Barack Obama, Mitt Romney in Close Battle for Florida

By: Kevin Derby | Posted: May 3, 2012 9:56 AM
Barack Obama and Mitt Romney

President Barack Obama and Mitt Romney

A poll released by Quinnipiac University Thursday shows it’s close in Florida between President Barack Obama and Mitt Romney, the now almost-certain winner in the Republican presidential primary.

The new Q-Poll has Romney taking 44 percent while Obama follows with 43 percent. While 9 percent remain undecided, 3 percent say they would back other candidates. A similar poll from Quinnipiac released at the end of March showed Obama with a solid lead over Romney in Florida, taking 49 percent, while the former Massachusetts governor trailed with 42 percent. Romney won the Florida primary over his Republican rivals at the end of January by a decisive margin.

Quinnipiac also released polls showing Obama with a narrow lead in Ohio, which is considered a swing state come November, and a solid lead over Romney in Pennsylvania, where he beats him by 8 percent.

"Governor Mitt Romney has closed President Barack Obama's leads in Ohio and Florida to the point that those two states are now essentially tied, a turnaround from the end of March when the president enjoyed leads in those key states," said Peter Brown, the assistant director of the Quinnipiac University Polling Institute. "The good news for the president is that he has an 8-point lead in Pennsylvania, approaching the 11-point margin he had in carrying the Keystone State in 2008. Overall, Obama is doing slightly better than Romney in these critical swing states today."

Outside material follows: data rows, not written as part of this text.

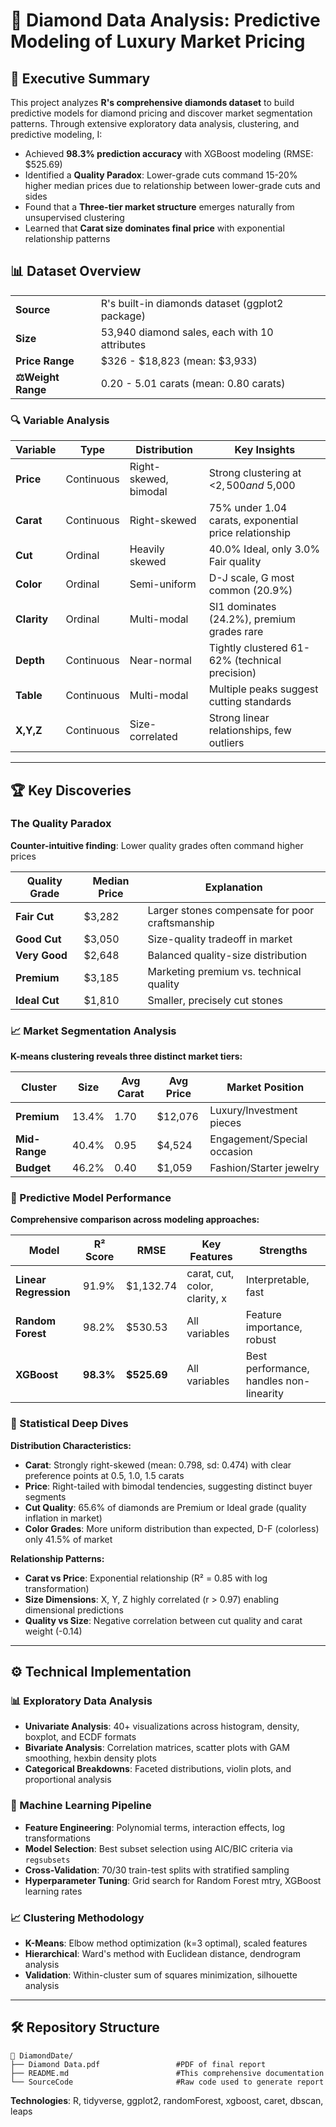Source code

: # 💎 Diamond Data Analysis: Predictive Modeling of Luxury Market Pricing

## 🎯 Executive Summary
This project analyzes **R's comprehensive diamonds dataset** to build predictive models for diamond pricing and discover market segmentation patterns. Through extensive exploratory data analysis, clustering, and predictive modeling, I:
- Achieved **98.3% prediction accuracy** with XGBoost modeling (RMSE: $525.69)
- Identified a **Quality Paradox**: Lower-grade cuts command 15-20% higher median prices due to relationship between lower-grade cuts and sides
- Found that a **Three-tier market structure** emerges naturally from unsupervised clustering
- Learned that **Carat size dominates final price** with exponential relationship patterns

## 📊 Dataset Overview
<table>
<tr>
<td><strong>Source</strong></td>
<td>R's built-in diamonds dataset (ggplot2 package)</td>
</tr>
<tr>
<td><strong>Size</strong></td>
<td>53,940 diamond sales, each with 10 attributes</td>
</tr>
<tr>
<td><strong>Price Range</strong></td>
<td>$326 - $18,823 (mean: $3,933)</td>
</tr>
<tr>
<td><strong>⚖Weight Range</strong></td>
<td>0.20 - 5.01 carats (mean: 0.80 carats)</td>
</tr>
</table>

### 🔍 Variable Analysis
| Variable | Type | Distribution | Key Insights |
|----------|------|-------------|--------------|
| **Price** | Continuous | Right-skewed, bimodal | Strong clustering at <$2,500 and ~$5,000 |
| **Carat** | Continuous | Right-skewed | 75% under 1.04 carats, exponential price relationship |
| **Cut** | Ordinal | Heavily skewed | 40.0% Ideal, only 3.0% Fair quality |
| **Color** | Ordinal | Semi-uniform | D-J scale, G most common (20.9%) |
| **Clarity** | Ordinal | Multi-modal | SI1 dominates (24.2%), premium grades rare |
| **Depth** | Continuous | Near-normal | Tightly clustered 61-62% (technical precision) |
| **Table** | Continuous | Multi-modal | Multiple peaks suggest cutting standards |
| **X,Y,Z** | Continuous | Size-correlated | Strong linear relationships, few outliers |

---

## 🏆 Key Discoveries

### The Quality Paradox
**Counter-intuitive finding**: Lower quality grades often command higher prices
<div align="center">

| Quality Grade | Median Price | Explanation |
|---------------|--------------|-------------|
| **Fair Cut** | $3,282 | Larger stones compensate for poor craftsmanship |
| **Good Cut** | $3,050 | Size-quality tradeoff in market |
| **Very Good** | $2,648 | Balanced quality-size distribution |
| **Premium** | $3,185 | Marketing premium vs. technical quality |
| **Ideal Cut** | $1,810 | Smaller, precisely cut stones |

</div>

### 📈 Market Segmentation Analysis
**K-means clustering reveals three distinct market tiers:**

<div align="center">

| Cluster | Size | Avg Carat | Avg Price | Market Position |
|---------|------|-----------|-----------|-----------------|
| **Premium** | 13.4% | 1.70 | $12,076 | Luxury/Investment pieces |
| **Mid-Range** | 40.4% | 0.95 | $4,524 | Engagement/Special occasion |
| **Budget** | 46.2% | 0.40 | $1,059 | Fashion/Starter jewelry |

</div>

### 🎯 Predictive Model Performance
**Comprehensive comparison across modeling approaches:**

| Model | R² Score | RMSE | Key Features | Strengths |
|-------|----------|------|--------------|-----------|
| **Linear Regression** | 91.9% | $1,132.74 | carat, cut, color, clarity, x | Interpretable, fast |
| **Random Forest** | 98.2% | $530.53 | All variables | Feature importance, robust |
| **XGBoost** | **98.3%** | **$525.69** | All variables | Best performance, handles non-linearity |

### 🔬 Statistical Deep Dives

**Distribution Characteristics:**
- **Carat**: Strongly right-skewed (mean: 0.798, sd: 0.474) with clear preference points at 0.5, 1.0, 1.5 carats
- **Price**: Right-tailed with bimodal tendencies, suggesting distinct buyer segments
- **Cut Quality**: 65.6% of diamonds are Premium or Ideal grade (quality inflation in market)
- **Color Grades**: More uniform distribution than expected, D-F (colorless) only 41.5% of market

**Relationship Patterns:**
- **Carat vs Price**: Exponential relationship (R² = 0.85 with log transformation)
- **Size Dimensions**: X, Y, Z highly correlated (r > 0.97) enabling dimensional predictions
- **Quality vs Size**: Negative correlation between cut quality and carat weight (-0.14)

---

## ⚙️ Technical Implementation

### 📊 Exploratory Data Analysis
- **Univariate Analysis**: 40+ visualizations across histogram, density, boxplot, and ECDF formats
- **Bivariate Analysis**: Correlation matrices, scatter plots with GAM smoothing, hexbin density plots
- **Categorical Breakdowns**: Faceted distributions, violin plots, and proportional analysis

### 🤖 Machine Learning Pipeline
- **Feature Engineering**: Polynomial terms, interaction effects, log transformations
- **Model Selection**: Best subset selection using AIC/BIC criteria via `regsubsets`
- **Cross-Validation**: 70/30 train-test splits with stratified sampling
- **Hyperparameter Tuning**: Grid search for Random Forest mtry, XGBoost learning rates

### 📈 Clustering Methodology
- **K-Means**: Elbow method optimization (k=3 optimal), scaled features
- **Hierarchical**: Ward's method with Euclidean distance, dendrogram analysis
- **Validation**: Within-cluster sum of squares minimization, silhouette analysis

---

## 🛠️ Repository Structure
```
💎 DiamondDate/
├── Diamond Data.pdf                 #PDF of final report
├── README.md                        #This comprehensive documentation 
└── SourceCode                       #Raw code used to generate report
```

**Technologies**: R, tidyverse, ggplot2, randomForest, xgboost, caret, dbscan, leaps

Both male and female voters are up for grabs in the Sunshine State with 46 percent of men backing Romney and 42 percent backing Obama. The Democrat does better with women, taking 44 percent of them; Romney garners 42 percent.

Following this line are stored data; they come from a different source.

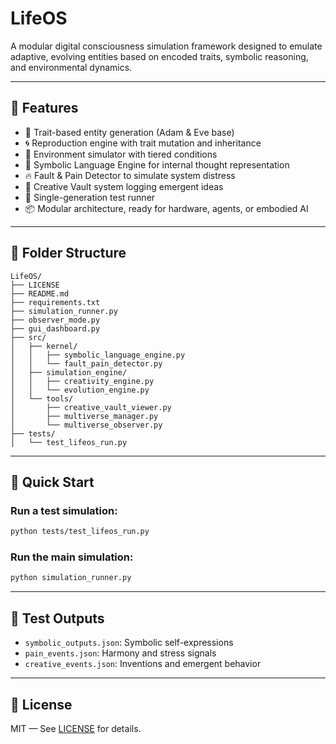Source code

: # LifeOS

A modular digital consciousness simulation framework designed to emulate adaptive, evolving entities based on encoded traits, symbolic reasoning, and environmental dynamics.

---

## 🌟 Features

- 🧬 Trait-based entity generation (Adam & Eve base)
- 🌀 Reproduction engine with trait mutation and inheritance
- 🌱 Environment simulator with tiered conditions
- 🧠 Symbolic Language Engine for internal thought representation
- 🔥 Fault & Pain Detector to simulate system distress
- 🎨 Creative Vault system logging emergent ideas
- 🧪 Single-generation test runner
- 📦 Modular architecture, ready for hardware, agents, or embodied AI

---

## 📁 Folder Structure

```
LifeOS/
├── LICENSE
├── README.md
├── requirements.txt
├── simulation_runner.py
├── observer_mode.py
├── gui_dashboard.py
├── src/
│   ├── kernel/
│   │   ├── symbolic_language_engine.py
│   │   └── fault_pain_detector.py
│   ├── simulation_engine/
│   │   ├── creativity_engine.py
│   │   └── evolution_engine.py
│   └── tools/
│       ├── creative_vault_viewer.py
│       ├── multiverse_manager.py
│       └── multiverse_observer.py
├── tests/
│   └── test_lifeos_run.py
```

---

## 🚀 Quick Start

### Run a test simulation:

```bash
python tests/test_lifeos_run.py
```

### Run the main simulation:

```bash
python simulation_runner.py
```

---

## 🧪 Test Outputs

- `symbolic_outputs.json`: Symbolic self-expressions
- `pain_events.json`: Harmony and stress signals
- `creative_events.json`: Inventions and emergent behavior

---

## 📄 License

MIT — See [LICENSE](LICENSE) for details.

The poll shows that Florida voters are souring on Obama. Half of them -- 50 percent -- do not think the president deserves a second term while 45 percent say he deserves to be re-elected. Obama is also upside down in Florida with 50 percent of those surveyed disapproving of his job in the White House while 46 percent approve of it.

Brown noted that Obama also took a step back in Florida in regard to his personal favorabilty.

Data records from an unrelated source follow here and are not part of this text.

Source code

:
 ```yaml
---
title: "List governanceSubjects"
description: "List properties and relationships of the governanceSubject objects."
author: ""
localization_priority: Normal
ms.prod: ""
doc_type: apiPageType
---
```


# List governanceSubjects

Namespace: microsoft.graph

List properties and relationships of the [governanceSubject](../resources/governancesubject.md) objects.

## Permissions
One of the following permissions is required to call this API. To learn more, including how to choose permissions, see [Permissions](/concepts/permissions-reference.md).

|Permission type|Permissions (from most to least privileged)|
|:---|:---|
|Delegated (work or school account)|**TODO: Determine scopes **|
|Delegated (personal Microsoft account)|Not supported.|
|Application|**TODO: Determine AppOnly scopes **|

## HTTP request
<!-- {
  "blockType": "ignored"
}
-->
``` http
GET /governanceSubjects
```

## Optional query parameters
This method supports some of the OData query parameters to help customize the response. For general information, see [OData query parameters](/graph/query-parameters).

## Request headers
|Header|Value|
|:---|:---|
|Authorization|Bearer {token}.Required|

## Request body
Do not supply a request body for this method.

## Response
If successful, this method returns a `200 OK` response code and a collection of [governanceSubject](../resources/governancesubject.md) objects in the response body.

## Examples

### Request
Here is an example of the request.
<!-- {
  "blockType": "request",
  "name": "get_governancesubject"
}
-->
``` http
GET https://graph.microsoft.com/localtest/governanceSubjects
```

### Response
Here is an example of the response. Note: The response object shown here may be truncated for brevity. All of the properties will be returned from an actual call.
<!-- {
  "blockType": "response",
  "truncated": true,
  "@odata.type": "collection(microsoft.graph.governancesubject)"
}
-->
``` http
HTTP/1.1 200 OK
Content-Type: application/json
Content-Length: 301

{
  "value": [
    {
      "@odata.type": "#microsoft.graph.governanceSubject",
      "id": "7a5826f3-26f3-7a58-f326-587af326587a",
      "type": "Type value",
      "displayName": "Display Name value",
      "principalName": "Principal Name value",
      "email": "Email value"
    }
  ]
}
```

"The dead heat in Florida appears to be a result of Obama's decline as much as anything else,” said Brown. “In March the president had a 51-44 favorability rating compared to 46-47 percent today. Romney barely moved, from 41-36 favorable in March to 40-34 percent favorable now."

The economy could be why Obama is facing challenges in Florida, a state that he carried back in 2008. The poll shows that 70 percent of those surveyed belive the economy is in a recession but 51 percent believe it’s starting to recover. Only 26 percent think the economy is not in a recession. When asked who they think would do a better job at managing the economy, Florida voters break to Romney with 49 percent saying the Republican would do better while 40 percent say Obama.

Florida voters have also soured on Obama’s signature piece of legislation, according to the poll, with 51 percent of those surveyed hoping the U.S. Supreme Court overturns the federal health-care law that the president signed back in 2010 while 38 percent hope the court upholds it.

Obama does get better marks on foreign policy, with 49 percent approving his management of American forces in Afghanistan while 39 percent disapprove. The poll also finds that Floridians think we should get out of that nation -- with only 27 percent saying America should be involved there while 64 percent think the U.S. should have no role there.

The poll of 1,169 Florida voters was taken from April 25 through May 1 and had a margin of error of +/- 2.9 percent.